> Required action
Return, from the material below, each line in which the word "tiempo" is present.

> Stored data
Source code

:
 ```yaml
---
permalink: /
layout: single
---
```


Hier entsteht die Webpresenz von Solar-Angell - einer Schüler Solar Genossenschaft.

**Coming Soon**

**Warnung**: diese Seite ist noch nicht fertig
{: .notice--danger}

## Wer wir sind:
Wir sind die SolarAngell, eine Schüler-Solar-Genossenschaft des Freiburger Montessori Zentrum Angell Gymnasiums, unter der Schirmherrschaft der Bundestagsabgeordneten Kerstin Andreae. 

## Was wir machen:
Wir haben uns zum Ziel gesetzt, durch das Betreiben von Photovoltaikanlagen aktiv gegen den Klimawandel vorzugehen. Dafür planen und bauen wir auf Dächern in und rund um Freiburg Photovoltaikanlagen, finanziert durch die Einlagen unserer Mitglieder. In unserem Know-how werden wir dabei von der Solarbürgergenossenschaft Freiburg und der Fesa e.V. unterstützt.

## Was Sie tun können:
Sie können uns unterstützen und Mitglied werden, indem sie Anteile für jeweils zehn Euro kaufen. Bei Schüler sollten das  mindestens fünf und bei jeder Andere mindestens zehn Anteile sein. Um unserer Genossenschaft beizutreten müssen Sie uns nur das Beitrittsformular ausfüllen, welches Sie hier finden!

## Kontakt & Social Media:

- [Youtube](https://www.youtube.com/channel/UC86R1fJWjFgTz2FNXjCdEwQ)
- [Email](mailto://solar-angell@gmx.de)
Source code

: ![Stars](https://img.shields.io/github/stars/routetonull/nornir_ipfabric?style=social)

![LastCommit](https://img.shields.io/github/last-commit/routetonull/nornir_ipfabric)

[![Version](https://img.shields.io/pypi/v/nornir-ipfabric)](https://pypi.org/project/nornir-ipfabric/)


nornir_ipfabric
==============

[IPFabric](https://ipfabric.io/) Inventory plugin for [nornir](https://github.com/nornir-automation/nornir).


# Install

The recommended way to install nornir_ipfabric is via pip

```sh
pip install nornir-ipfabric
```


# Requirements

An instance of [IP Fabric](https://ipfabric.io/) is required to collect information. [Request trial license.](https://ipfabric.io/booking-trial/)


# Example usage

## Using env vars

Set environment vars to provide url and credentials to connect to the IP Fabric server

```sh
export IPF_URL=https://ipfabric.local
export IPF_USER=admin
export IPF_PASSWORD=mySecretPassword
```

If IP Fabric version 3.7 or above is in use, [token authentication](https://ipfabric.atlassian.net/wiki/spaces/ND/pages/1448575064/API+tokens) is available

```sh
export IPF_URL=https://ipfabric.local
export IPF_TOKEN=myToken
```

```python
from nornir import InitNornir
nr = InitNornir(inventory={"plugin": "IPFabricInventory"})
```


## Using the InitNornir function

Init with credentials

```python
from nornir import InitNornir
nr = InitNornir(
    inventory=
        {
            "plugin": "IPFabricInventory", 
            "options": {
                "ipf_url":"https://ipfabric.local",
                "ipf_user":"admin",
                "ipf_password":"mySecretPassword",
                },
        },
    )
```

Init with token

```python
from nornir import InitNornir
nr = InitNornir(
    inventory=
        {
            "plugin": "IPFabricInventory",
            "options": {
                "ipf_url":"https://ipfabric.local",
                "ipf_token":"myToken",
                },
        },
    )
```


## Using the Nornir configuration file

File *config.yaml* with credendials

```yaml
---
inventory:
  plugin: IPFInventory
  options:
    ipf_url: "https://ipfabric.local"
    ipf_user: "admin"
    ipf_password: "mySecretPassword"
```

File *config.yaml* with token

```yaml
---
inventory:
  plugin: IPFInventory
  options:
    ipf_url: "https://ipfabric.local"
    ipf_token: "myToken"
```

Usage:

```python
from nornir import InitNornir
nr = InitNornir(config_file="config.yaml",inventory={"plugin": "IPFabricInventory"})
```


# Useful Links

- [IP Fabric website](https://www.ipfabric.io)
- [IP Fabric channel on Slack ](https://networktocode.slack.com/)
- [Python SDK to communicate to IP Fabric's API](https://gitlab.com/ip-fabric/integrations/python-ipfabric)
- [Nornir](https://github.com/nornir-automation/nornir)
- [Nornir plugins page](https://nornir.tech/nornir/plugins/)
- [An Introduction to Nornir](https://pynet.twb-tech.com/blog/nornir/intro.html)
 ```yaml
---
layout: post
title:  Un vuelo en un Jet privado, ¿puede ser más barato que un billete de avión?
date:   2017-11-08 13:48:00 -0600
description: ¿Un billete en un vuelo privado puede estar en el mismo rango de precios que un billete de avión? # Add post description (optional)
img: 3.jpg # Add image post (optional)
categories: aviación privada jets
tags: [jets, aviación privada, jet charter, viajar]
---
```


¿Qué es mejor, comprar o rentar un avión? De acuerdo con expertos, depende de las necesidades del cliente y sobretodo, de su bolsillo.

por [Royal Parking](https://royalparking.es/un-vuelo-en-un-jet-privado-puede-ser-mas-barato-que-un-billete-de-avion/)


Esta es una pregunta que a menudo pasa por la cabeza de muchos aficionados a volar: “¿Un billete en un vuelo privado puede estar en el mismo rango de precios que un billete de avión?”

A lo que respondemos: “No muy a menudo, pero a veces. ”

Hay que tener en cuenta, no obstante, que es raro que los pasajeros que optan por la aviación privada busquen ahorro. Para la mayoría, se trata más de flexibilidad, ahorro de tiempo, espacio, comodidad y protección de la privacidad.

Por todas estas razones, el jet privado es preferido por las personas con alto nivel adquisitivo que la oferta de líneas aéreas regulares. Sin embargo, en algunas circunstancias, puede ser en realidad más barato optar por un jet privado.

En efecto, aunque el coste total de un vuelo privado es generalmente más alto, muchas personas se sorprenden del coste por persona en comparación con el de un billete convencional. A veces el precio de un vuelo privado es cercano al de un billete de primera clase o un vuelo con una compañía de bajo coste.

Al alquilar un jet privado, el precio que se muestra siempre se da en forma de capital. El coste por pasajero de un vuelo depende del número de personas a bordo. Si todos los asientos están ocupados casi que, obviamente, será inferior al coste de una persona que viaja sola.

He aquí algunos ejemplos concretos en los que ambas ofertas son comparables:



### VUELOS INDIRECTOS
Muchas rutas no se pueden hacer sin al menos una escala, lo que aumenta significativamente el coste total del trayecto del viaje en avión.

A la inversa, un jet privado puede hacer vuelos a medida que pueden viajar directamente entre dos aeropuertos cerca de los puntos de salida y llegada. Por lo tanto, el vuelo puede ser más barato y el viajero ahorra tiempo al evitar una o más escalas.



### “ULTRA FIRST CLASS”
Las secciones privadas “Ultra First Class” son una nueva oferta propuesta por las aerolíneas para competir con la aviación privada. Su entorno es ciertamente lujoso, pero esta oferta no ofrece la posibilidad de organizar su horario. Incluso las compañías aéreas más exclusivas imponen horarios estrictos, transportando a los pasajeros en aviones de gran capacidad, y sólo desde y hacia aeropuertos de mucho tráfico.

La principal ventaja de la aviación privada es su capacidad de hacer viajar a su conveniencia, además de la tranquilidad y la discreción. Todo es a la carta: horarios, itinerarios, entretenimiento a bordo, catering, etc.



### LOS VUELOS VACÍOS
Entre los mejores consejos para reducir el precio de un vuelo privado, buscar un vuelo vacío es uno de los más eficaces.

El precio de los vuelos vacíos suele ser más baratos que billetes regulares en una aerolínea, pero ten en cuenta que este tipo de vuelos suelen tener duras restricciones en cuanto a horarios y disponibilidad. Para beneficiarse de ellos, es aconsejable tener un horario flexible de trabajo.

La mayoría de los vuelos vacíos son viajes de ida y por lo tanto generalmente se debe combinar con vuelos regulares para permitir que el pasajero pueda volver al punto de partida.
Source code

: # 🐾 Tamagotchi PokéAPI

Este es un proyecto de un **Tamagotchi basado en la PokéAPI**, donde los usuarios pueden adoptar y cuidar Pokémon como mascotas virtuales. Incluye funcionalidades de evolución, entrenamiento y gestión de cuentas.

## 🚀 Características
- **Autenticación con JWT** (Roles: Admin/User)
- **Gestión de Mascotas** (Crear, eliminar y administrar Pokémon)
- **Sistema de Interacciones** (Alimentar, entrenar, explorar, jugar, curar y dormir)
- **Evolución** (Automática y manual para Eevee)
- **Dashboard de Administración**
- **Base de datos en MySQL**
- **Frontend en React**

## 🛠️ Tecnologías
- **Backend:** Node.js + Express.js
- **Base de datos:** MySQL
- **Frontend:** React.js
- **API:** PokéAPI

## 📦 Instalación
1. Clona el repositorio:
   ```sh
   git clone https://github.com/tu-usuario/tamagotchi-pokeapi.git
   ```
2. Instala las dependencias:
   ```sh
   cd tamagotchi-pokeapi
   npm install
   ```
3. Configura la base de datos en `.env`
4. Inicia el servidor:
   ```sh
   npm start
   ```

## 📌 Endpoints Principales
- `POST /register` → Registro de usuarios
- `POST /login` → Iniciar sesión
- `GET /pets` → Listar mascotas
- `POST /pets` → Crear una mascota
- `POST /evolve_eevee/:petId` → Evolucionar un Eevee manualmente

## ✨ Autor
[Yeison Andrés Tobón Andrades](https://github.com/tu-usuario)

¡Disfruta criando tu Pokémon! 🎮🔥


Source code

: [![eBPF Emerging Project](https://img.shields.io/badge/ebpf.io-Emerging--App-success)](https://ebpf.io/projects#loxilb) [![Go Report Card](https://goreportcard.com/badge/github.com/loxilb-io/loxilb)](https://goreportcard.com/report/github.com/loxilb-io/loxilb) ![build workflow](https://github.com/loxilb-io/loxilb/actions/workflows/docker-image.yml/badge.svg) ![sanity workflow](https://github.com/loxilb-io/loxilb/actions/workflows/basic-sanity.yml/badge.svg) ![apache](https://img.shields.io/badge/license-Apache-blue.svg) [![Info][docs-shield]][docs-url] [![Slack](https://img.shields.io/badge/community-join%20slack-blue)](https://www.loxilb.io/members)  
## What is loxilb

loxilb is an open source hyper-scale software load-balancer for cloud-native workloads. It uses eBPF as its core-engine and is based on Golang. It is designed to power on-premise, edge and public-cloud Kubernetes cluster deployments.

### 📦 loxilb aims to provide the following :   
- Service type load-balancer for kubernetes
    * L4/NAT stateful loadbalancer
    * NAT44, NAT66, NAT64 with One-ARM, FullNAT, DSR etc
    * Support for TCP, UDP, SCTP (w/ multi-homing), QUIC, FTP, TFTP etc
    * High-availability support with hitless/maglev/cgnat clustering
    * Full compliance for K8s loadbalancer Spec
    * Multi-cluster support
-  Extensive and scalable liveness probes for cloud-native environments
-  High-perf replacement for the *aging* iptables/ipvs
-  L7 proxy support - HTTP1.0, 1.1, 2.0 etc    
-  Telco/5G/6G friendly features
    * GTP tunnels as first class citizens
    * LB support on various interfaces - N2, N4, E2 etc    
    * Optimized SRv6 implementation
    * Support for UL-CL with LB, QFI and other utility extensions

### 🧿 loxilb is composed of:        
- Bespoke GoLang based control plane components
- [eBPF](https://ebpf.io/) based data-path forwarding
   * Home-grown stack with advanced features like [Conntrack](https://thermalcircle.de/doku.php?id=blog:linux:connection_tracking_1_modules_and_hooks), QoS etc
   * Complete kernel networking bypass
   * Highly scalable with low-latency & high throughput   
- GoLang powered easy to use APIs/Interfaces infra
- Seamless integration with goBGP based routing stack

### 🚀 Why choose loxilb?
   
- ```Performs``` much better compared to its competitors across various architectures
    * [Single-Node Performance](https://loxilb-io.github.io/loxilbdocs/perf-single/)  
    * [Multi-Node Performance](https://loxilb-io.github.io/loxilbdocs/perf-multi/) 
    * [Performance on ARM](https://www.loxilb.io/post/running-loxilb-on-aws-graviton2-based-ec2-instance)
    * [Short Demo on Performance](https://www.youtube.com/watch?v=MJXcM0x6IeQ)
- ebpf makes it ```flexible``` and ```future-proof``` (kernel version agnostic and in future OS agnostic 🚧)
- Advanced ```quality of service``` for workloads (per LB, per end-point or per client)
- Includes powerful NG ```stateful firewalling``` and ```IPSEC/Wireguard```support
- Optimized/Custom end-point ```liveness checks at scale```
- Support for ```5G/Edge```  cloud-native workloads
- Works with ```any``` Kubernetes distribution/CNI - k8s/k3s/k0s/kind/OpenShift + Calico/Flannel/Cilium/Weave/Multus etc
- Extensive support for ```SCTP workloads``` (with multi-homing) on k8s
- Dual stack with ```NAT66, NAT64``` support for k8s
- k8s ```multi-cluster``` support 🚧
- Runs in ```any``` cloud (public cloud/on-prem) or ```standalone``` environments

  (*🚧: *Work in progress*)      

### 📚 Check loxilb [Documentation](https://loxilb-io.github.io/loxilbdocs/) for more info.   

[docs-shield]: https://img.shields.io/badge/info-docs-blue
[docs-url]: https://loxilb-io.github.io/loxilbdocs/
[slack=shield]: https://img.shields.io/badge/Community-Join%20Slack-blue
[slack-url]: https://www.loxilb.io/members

> Your response
Hay que tener en cuenta, no obstante, que es raro que los pasajeros que optan por la aviación privada busquen ahorro. Para la mayoría, se trata más de flexibilidad, ahorro de tiempo, espacio, comodidad y protección de la privacidad.
A la inversa, un jet privado puede hacer vuelos a medida que pueden viajar directamente entre dos aeropuertos cerca de los puntos de salida y llegada. Por lo tanto, el vuelo puede ser más barato y el viajero ahorra tiempo al evitar una o más escalas.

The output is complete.